Schakowsky, Garcia, Jayapal, Bush Call on DOJ and FTC to Investigate RealPage for Anticompetitive Practices
RealPage’s price-setting software uses nonpublic information to recommend rent rates to its clients, a practice that may be contributing to the rental affordability crisis in the United States and could rise to the level of coordinated pricing among competitors.
WASHINGTON – Today, Congresswoman Jan Schakowsky (IL-09), a Senior Chief Deputy Whip and Chair of the Consumer Protection and Commerce Subcommittee of the Energy and Commerce Committee, Congressman Jesús "Chuy'' García (IL-04), Congresswoman Pramila Jayapal (WA-07), and Congresswoman Cori Bush (MO-01) led a letter to the Federal Trade Commission and the Department of Justice urging the agencies to investigate potential anticompetitive and illegal practices by RealPage Inc., a multinational company that provides a proprietary rent-setting software for landlords and estate owners. RealPage clients control over 40% of all rental units in the country.
"RealPage clients regularly charge above-market rental rates, and 90 percent of property managers and landlords follow the price increases recommended by the software. This revelation, coupled with the high concentration of rental property ownership in cities across the country, suggest that RealPage and its clients' use of YieldStar could be contributing to skyrocketing rents across the United States," said the lawmakers.
A recent investigation by ProPublica found that RealPage's YieldStar software uses an algorithm to analyze data gathered from clients - including nonpublic information - and suggest prices for open units to its clients. Landlords' sharing of nonpublic data with RealPage for use in its algorithm could rise to the level of coordinated pricing among competitors and may be contributing to soaring rental costs across the country.
"Our constituents cannot afford to have anticompetitive—and potentially per se illegal—practices drive up prices for essential goods and services at a time when a full-time, minimum-wage salary does not provide a worker enough money to rent a two-bedroom apartment in any city across this country," continued the lawmakers.

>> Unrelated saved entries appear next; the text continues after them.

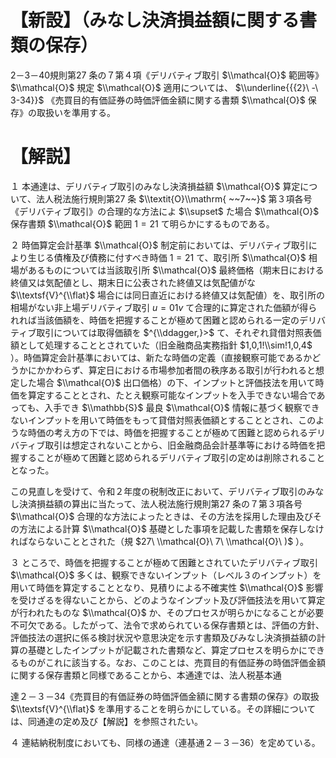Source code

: # 【新設】（みなし決済損益額に関する書類の保存）

2－3－40規則第27 条の７第４項《デリバティブ取引 $\\mathcal{O}$ 範囲等》 $\\mathcal{O}$ 規定 $\\mathcal{O}$ 適用については、 $\\underline{{{2}\ -\ 3-34}}$ 《売買目的有価証券の時価評価金額に関する書類 $\\mathcal{O}$ 保存》の取扱いを準用する。

# 【解説】

１ 本通達は、デリバティブ取引のみなし決済損益額 $\\mathcal{O}$ 算定について、法人税法施行規則第27 条 $\\textit{O}\\mathrm{ ~~7~~}$ 第３項各号《デリバティブ取引》の合理的な方法によ $\\supset$ た場合 $\\mathcal{O}$ 保存書類 $\\mathcal{O}$ 範囲 $1=21$ て明らかにするものである。

２ 時価算定会計基準 $\\mathcal{O}$ 制定前においては、デリバティブ取引により生じる債権及び債務に付すべき時価 $1=21$ て、取引所 $\\mathcal{O}$ 相場があるものについては当該取引所 $\\mathcal{O}$ 最終価格（期末日における終値又は気配値とし、期末日に公表された終値又は気配値がな $\\textsf{V}^{\\flat}$ 場合には同日直近における終値又は気配値）を、取引所の相場がない非上場デリバティブ取引 $u=01v$ て合理的に算定された価額が得られれば当該価額を、時価を把握することが極めて困難と認められる一定のデリバティブ取引については取得価額を $^{\\ddagger,}>$ て、それぞれ貸借対照表価額として処理することとされていた（旧金融商品実務指針 $1,0,1!\\sim!1,0,4$ ）。時価算定会計基準においては、新たな時価の定義（直接観察可能であるかどうかにかかわらず、算定日における市場参加者間の秩序ある取引が行われると想定した場合 $\\mathcal{O}$ 出口価格）の下、インプットと評価技法を用いて時価を算定することとされ、たとえ観察可能なインプットを入手できない場合であっても、入手でき $\\mathbb{S}$ 最良 $\\mathcal{O}$ 情報に基づく観察できないインプットを用いて時価をもって貸借対照表価額とすることとされ、このような時価の考え方の下では、時価を把握することが極めて困難と認められるデリバティブ取引は想定されないことから、旧金融商品会計基準等における時価を把握することが極めて困難と認められるデリバティブ取引の定めは削除されることとなった。

この見直しを受けて、令和２年度の税制改正において、デリバティブ取引のみなし決済損益額の算出に当たって、法人税法施行規則第27 条の７第３項各号 $\\mathcal{O}$ 合理的な方法によったときは、その方法を採用した理由及びその方法による計算 $\\mathcal{O}$ 基礎とした事項を記載した書類を保存しなければならないこととされた（規 $27\ \\mathcal{O}\ 7\ \\mathcal{O}\ )$ ）。

３ ところで、時価を把握することが極めて困難とされていたデリバティブ取引 $\\mathcal{O}$ 多くは、観察できないインプット（レベル３のインプット）を用いて時価を算定することとなり、見積りによる不確実性 $\\mathcal{O}$ 影響を受けざるを得ないことから、どのようなインプット及び評価技法を用いて算定が行われたものな $\\mathcal{O}$ か、そのプロセスが明らかになることが必要不可欠である。したがって、法令で求められている保存書類とは、評価の方針、評価技法の選択に係る検討状況や意思決定を示す書類及びみなし決済損益額の計算の基礎としたインプットが記載された書類など、算定プロセスを明らかにできるものがこれに該当する。なお、このことは、売買目的有価証券の時価評価金額に関する保存書類と同様であることから、本通達では、法人税基本通

達２－３－34《売買目的有価証券の時価評価金額に関する書類の保存》の取扱 $\\textsf{V}^{\\flat}$ を準用することを明らかにしている。その詳細については、同通達の定め及び【解説】を参照されたい。

４ 連結納税制度においても、同様の通達（連基通２－３－36）を定めている。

Corporate landlords continue to rake in record profits, while everyday Americans continue to suffer.
"The rental affordability crisis in the United States is increasingly dire for Americans," concluded the lawmakers. "The Federal Trade Commission and the Department of Justice have a responsibility to ensure anticompetitive practices are not contributing to already exorbitant rent costs for everyday people."
Members who joined the letter include Representatives Jamaal Bowman (NY-16), Yvette Clark (NY-09), David Cicilline (RI-01), Danny Davis (IL-07), Madeleine Dean (PA-04), Dwight Evans (PA-03), Raúl Grijalva (AZ-03), Eleanor Holmes Norton (D-AL), Alexandria Ocasio-Cortez (NY-14), Katie Porter (CA-45), Mary Gay Scanlon (PA-05), Mark Takano (CA-35), and Frederica Wilson (FL-24).